Additional musicians
- Mike Altschul – clarinet
- Steve Douglas – tenor saxophone
- Dennis Dreith – bass clarinet
- Gene Estes – tubular bells, hi-hat
- John J. Kelson Jr. – clarinet
- Carol Lee Miller – autoharp
- Jack Nimitz – bass clarinet

==Other versions==
- The Blossoms were the first to record a version of the song in 1963, but it was never released as a single.
- The Ronettes covered the song as the last track for their Philles debut studio album, Presenting the Fabulous Ronettes Featuring Veronica, released in November 1964 and produced by Phil Spector.

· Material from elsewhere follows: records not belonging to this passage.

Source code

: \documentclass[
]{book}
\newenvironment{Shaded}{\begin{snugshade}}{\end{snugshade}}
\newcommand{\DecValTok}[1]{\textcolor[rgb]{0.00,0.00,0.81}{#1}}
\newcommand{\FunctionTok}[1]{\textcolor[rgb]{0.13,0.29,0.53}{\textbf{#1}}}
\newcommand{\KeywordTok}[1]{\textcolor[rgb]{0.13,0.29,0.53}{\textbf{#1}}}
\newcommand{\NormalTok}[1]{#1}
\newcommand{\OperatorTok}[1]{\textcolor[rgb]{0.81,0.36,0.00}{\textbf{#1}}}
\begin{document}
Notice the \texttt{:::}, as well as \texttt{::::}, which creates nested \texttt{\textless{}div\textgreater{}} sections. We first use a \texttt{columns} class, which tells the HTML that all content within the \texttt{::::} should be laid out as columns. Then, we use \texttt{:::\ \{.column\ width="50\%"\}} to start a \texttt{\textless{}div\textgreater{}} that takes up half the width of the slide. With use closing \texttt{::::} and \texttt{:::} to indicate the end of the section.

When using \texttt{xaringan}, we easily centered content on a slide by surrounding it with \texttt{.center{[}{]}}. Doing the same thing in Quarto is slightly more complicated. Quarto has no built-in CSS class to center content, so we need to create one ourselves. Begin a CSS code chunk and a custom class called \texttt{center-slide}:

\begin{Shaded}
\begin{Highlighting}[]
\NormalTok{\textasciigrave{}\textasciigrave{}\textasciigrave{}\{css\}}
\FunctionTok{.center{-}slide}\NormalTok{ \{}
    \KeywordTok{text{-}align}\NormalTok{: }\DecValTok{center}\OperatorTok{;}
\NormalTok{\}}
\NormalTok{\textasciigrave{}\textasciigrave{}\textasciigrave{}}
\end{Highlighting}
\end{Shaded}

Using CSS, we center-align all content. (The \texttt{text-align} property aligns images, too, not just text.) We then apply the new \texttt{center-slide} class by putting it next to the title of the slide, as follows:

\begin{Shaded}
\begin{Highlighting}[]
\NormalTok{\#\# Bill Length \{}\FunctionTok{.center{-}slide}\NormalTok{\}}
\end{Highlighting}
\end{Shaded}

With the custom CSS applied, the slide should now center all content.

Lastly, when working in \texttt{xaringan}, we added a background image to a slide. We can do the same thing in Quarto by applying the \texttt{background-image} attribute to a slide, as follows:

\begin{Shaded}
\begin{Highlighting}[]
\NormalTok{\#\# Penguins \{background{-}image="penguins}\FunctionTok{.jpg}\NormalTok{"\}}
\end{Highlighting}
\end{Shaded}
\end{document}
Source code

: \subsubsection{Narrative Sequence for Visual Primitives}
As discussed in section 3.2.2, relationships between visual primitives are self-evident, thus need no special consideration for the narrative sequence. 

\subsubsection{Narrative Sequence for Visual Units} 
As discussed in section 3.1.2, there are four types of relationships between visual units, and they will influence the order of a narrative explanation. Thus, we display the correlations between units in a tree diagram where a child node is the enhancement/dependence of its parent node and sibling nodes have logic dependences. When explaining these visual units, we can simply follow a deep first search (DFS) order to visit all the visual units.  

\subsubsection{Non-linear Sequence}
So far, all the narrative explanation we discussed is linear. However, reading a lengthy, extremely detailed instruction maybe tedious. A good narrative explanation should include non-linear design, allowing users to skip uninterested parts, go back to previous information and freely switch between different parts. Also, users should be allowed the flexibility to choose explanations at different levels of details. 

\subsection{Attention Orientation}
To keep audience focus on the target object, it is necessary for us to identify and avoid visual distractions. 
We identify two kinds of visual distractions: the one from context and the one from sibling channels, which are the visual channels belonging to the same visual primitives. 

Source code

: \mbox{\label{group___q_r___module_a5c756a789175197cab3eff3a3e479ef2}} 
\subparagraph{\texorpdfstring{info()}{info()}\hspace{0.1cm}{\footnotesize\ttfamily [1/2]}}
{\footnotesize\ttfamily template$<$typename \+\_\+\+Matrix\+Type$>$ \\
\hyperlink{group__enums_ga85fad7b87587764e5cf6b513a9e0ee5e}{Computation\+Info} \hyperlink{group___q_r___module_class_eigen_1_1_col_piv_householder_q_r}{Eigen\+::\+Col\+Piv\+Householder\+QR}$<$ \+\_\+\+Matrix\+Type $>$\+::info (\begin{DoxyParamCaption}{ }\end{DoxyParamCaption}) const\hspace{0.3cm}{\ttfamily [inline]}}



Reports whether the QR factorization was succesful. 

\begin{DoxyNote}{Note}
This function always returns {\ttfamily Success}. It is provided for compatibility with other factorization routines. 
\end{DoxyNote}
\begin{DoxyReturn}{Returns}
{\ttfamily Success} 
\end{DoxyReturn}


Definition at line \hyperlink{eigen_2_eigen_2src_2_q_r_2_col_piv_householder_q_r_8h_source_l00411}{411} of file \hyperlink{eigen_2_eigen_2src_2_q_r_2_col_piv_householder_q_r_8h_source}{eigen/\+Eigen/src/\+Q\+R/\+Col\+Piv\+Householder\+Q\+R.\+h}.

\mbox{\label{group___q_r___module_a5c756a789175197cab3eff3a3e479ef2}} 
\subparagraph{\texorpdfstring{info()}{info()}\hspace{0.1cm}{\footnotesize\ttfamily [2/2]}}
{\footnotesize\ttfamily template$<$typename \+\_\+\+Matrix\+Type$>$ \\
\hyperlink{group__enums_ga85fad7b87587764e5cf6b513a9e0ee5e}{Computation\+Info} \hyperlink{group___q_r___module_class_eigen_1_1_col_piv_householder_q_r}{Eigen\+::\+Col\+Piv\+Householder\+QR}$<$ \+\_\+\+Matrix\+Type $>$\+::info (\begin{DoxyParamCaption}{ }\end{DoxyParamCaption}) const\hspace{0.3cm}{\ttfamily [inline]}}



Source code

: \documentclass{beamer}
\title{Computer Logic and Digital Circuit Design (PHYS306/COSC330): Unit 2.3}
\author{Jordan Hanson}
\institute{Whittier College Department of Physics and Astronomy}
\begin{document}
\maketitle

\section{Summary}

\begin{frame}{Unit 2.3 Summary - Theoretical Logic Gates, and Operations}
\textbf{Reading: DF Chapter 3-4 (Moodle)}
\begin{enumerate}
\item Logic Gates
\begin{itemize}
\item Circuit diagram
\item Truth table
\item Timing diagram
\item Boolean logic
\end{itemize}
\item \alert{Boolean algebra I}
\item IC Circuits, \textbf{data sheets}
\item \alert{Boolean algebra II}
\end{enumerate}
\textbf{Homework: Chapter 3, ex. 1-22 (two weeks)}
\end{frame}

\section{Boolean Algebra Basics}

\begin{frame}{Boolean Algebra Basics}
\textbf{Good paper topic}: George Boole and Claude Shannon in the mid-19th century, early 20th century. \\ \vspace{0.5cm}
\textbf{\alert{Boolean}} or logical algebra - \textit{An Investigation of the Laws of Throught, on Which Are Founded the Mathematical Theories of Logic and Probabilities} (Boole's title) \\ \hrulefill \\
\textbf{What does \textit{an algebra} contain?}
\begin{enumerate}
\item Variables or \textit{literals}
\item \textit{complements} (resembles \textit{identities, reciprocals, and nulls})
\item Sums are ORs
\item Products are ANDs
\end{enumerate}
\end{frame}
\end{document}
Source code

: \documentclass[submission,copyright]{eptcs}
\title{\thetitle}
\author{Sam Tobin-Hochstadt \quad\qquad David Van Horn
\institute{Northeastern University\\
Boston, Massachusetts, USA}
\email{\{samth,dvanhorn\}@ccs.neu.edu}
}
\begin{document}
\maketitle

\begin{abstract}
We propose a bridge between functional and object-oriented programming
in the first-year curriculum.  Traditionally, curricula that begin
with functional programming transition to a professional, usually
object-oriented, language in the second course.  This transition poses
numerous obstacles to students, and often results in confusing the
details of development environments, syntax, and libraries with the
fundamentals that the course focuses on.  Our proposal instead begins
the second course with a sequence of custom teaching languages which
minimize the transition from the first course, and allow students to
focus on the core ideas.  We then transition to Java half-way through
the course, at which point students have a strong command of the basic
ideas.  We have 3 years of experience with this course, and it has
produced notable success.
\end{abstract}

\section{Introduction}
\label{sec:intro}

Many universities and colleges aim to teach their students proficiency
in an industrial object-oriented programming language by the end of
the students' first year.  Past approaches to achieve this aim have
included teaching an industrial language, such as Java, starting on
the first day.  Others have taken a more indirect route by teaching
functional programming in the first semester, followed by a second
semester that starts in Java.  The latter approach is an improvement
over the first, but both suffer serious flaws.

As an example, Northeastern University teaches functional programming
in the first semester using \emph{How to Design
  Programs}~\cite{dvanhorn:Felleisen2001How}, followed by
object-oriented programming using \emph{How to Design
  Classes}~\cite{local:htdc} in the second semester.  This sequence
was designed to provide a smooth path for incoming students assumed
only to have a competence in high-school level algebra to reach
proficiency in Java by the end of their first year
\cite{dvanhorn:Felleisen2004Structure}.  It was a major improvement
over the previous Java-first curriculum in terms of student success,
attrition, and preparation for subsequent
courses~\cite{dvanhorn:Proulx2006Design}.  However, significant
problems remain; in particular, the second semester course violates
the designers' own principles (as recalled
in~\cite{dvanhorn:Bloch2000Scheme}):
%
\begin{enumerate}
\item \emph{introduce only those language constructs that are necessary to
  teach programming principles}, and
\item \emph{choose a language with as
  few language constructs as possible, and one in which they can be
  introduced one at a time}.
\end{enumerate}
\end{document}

- A loose Spanish-language version of the song, titled "Vete con Ella", was adapted and recorded by Mayté Gaos for her 1964 EP of the same name, in which she reworked the lyrics to focus on heartbreak and breakup. It was later performed by Mirla Castellanos on her album Imprevú (1966), and by Lucero in a synth-pop version on her album Ocho Quince (1988).
- The song was covered by Elton John for the soundtrack of Four Weddings and a Funeral in 1994.